Available data:
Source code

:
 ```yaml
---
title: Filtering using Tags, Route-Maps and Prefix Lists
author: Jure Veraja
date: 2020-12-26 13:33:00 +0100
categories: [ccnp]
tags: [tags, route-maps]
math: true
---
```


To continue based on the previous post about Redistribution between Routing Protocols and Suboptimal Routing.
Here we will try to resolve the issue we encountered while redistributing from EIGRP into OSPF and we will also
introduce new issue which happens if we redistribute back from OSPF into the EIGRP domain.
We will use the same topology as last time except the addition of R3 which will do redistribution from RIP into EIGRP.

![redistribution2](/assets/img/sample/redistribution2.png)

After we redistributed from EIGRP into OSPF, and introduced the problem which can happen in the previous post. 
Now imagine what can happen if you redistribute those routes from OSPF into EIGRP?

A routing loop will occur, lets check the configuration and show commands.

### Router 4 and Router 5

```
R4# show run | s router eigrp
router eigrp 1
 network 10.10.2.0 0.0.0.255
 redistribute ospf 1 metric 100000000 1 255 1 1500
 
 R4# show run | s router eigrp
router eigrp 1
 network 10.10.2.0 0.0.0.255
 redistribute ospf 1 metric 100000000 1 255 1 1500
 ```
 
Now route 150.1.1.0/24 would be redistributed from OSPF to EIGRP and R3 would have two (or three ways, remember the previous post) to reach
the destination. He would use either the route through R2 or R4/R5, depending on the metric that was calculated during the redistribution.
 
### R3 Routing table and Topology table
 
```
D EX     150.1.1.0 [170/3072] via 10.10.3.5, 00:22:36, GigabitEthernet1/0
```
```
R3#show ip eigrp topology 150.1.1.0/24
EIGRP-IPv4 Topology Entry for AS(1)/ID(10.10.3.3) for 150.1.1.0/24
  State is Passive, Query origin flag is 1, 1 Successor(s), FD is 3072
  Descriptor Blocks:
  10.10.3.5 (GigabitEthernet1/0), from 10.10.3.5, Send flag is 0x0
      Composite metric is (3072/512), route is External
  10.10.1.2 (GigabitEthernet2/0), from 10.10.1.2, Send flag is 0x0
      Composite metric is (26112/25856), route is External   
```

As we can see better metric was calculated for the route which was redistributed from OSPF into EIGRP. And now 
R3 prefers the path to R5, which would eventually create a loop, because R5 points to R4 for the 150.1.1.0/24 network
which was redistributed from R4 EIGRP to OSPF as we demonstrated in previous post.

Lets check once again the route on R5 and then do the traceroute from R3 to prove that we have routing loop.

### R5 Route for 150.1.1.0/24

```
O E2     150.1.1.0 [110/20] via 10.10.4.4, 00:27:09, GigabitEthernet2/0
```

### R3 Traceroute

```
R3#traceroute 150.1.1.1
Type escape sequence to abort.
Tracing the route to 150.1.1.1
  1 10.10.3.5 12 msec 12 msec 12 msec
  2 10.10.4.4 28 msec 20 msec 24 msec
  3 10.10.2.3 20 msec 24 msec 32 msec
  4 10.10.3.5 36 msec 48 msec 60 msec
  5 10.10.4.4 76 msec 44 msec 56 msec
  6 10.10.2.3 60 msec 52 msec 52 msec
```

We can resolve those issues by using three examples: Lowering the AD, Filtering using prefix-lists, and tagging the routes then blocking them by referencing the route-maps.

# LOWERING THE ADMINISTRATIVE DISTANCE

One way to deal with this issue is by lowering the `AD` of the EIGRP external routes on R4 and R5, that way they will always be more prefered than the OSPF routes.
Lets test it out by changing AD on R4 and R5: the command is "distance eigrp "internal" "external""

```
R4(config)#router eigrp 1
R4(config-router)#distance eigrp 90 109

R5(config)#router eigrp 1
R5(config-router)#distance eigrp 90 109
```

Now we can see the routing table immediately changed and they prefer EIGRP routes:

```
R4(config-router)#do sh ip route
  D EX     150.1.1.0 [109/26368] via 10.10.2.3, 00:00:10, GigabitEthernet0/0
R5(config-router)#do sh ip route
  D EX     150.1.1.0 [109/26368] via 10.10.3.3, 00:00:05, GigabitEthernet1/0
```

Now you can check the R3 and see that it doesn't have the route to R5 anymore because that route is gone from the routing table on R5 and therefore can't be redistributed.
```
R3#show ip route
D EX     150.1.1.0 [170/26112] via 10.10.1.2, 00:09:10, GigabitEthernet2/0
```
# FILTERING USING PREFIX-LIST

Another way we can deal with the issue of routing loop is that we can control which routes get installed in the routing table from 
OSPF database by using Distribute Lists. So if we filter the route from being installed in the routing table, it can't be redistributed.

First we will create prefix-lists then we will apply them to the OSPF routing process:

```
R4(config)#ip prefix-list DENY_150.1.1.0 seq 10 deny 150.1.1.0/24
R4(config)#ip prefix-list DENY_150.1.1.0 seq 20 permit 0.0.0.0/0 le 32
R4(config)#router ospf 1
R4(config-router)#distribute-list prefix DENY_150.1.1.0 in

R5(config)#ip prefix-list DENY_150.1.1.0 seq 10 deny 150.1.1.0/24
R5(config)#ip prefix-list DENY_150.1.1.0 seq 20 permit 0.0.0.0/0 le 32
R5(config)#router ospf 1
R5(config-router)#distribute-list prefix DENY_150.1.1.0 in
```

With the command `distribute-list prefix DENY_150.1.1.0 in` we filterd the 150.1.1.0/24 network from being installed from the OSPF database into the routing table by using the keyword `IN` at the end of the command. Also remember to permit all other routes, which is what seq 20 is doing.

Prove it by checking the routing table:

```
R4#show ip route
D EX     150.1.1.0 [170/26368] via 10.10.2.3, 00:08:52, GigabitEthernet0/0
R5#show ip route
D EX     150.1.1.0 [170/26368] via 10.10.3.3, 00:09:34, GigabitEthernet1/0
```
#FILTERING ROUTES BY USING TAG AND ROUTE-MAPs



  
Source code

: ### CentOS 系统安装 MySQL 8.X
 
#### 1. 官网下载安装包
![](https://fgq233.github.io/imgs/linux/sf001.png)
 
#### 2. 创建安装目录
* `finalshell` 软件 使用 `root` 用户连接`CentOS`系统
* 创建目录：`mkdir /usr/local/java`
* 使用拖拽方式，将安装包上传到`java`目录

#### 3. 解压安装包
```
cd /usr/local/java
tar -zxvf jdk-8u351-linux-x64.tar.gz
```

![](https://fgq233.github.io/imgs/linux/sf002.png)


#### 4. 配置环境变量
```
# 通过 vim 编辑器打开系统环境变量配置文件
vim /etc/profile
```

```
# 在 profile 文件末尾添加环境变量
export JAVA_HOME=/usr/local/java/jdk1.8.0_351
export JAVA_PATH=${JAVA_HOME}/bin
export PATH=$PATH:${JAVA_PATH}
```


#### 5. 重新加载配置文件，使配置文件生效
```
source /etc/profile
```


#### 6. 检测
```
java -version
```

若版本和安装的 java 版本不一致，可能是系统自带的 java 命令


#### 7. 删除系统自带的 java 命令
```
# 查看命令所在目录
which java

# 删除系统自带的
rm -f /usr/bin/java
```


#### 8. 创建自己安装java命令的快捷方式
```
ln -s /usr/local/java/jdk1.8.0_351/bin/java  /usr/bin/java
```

Task description: Everything above from the line containing "As we can see" down to the line containing "R3 prefers the" should be copied exactly, both end lines included, and nothing else.

Answer area:
As we can see better metric was calculated for the route which was redistributed from OSPF into EIGRP. And now 
R3 prefers the path to R5, which would eventually create a loop, because R5 points to R4 for the 150.1.1.0/24 network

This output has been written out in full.